A poza tym, jeszcze raz powtórzmy – odpowiednie „jeździdełko”. Jak podpowiadają doświadczeni skejterzy, po prostu nie warto korzystać z wątpliwej jakości sprzętu. Podobnie jak to jest w wielu innych dyscyplinach sportu, również w tym przypadku – jako się rzekło – lepiej zainwestować w hulajnogę i akcesoria godne zaufania. Wbrew obiegowym opiniom zakup takiego zestawu wcale nie musi wyjść bardzo drogo. – Bo jeśli na pierwszy raz, za około 2-3 tys. zł – to jest taka górna granica, kupimy już profesjonalną hulajnogę, to części eksploatacyjne, takie jak koła, łożyska czy papiery ścierne, wymienia się tak mniej więcej dwa razy w roku – mówi Bartek Szczęk.

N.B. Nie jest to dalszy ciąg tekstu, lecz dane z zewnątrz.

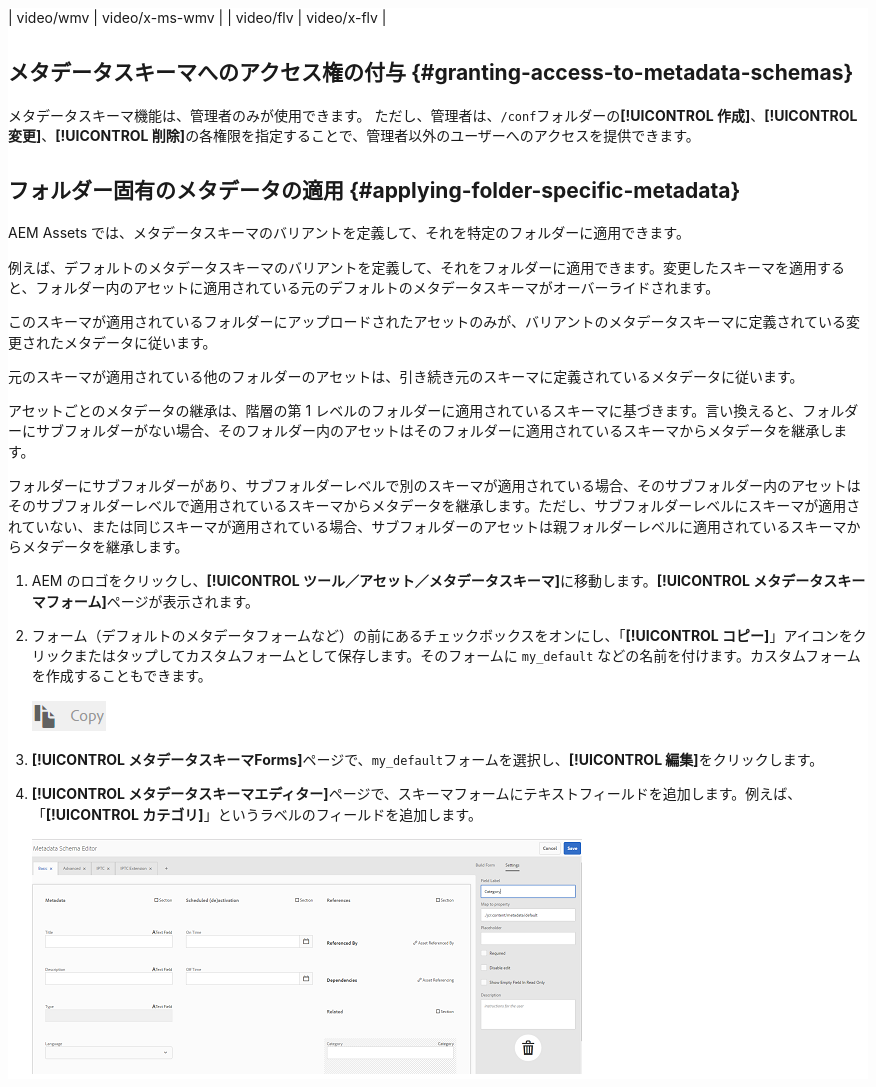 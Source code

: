 | video/wmv | video/x-ms-wmv |
| video/flv | video/x-flv |

## メタデータスキーマへのアクセス権の付与 {#granting-access-to-metadata-schemas}

メタデータスキーマ機能は、管理者のみが使用できます。 ただし、管理者は、`/conf`フォルダーの&#x200B;**[!UICONTROL 作成]**、**[!UICONTROL 変更]**、**[!UICONTROL 削除]**&#x200B;の各権限を指定することで、管理者以外のユーザーへのアクセスを提供できます。

## フォルダー固有のメタデータの適用 {#applying-folder-specific-metadata}

AEM Assets では、メタデータスキーマのバリアントを定義して、それを特定のフォルダーに適用できます。

例えば、デフォルトのメタデータスキーマのバリアントを定義して、それをフォルダーに適用できます。変更したスキーマを適用すると、フォルダー内のアセットに適用されている元のデフォルトのメタデータスキーマがオーバーライドされます。

このスキーマが適用されているフォルダーにアップロードされたアセットのみが、バリアントのメタデータスキーマに定義されている変更されたメタデータに従います。

元のスキーマが適用されている他のフォルダーのアセットは、引き続き元のスキーマに定義されているメタデータに従います。

アセットごとのメタデータの継承は、階層の第 1 レベルのフォルダーに適用されているスキーマに基づきます。言い換えると、フォルダーにサブフォルダーがない場合、そのフォルダー内のアセットはそのフォルダーに適用されているスキーマからメタデータを継承します。

フォルダーにサブフォルダーがあり、サブフォルダーレベルで別のスキーマが適用されている場合、そのサブフォルダー内のアセットはそのサブフォルダーレベルで適用されているスキーマからメタデータを継承します。ただし、サブフォルダーレベルにスキーマが適用されていない、または同じスキーマが適用されている場合、サブフォルダーのアセットは親フォルダーレベルに適用されているスキーマからメタデータを継承します。

1. AEM のロゴをクリックし、**[!UICONTROL ツール／アセット／メタデータスキーマ]**&#x200B;に移動します。**[!UICONTROL メタデータスキーマフォーム]**&#x200B;ページが表示されます。
1. フォーム（デフォルトのメタデータフォームなど）の前にあるチェックボックスをオンにし、「**[!UICONTROL コピー]**」アイコンをクリックまたはタップしてカスタムフォームとして保存します。そのフォームに `my_default` などの名前を付けます。カスタムフォームを作成することもできます。

   ![chlimage_1-184](assets/chlimage_1-184.png)

1. **[!UICONTROL メタデータスキーマForms]**&#x200B;ページで、`my_default`フォームを選択し、**[!UICONTROL 編集]**&#x200B;をクリックします。

1. **[!UICONTROL メタデータスキーマエディター]**&#x200B;ページで、スキーマフォームにテキストフィールドを追加します。例えば、「**[!UICONTROL カテゴリ]**」というラベルのフィールドを追加します。

   ![chlimage_1-186](assets/chlimage_1-186.png)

Złamanych, stłuczonych lub obtartych kończyn wymienić się jednak nie da. I doskonaląc na terenie skateparku kolejne akrobacje, należy o tym pamiętać. Wie to z doświadczenia każdy hulajnogowy rajder, nauczony, że na ignorowaniu zasad bezpieczeństwa można boleśnie się przejechać.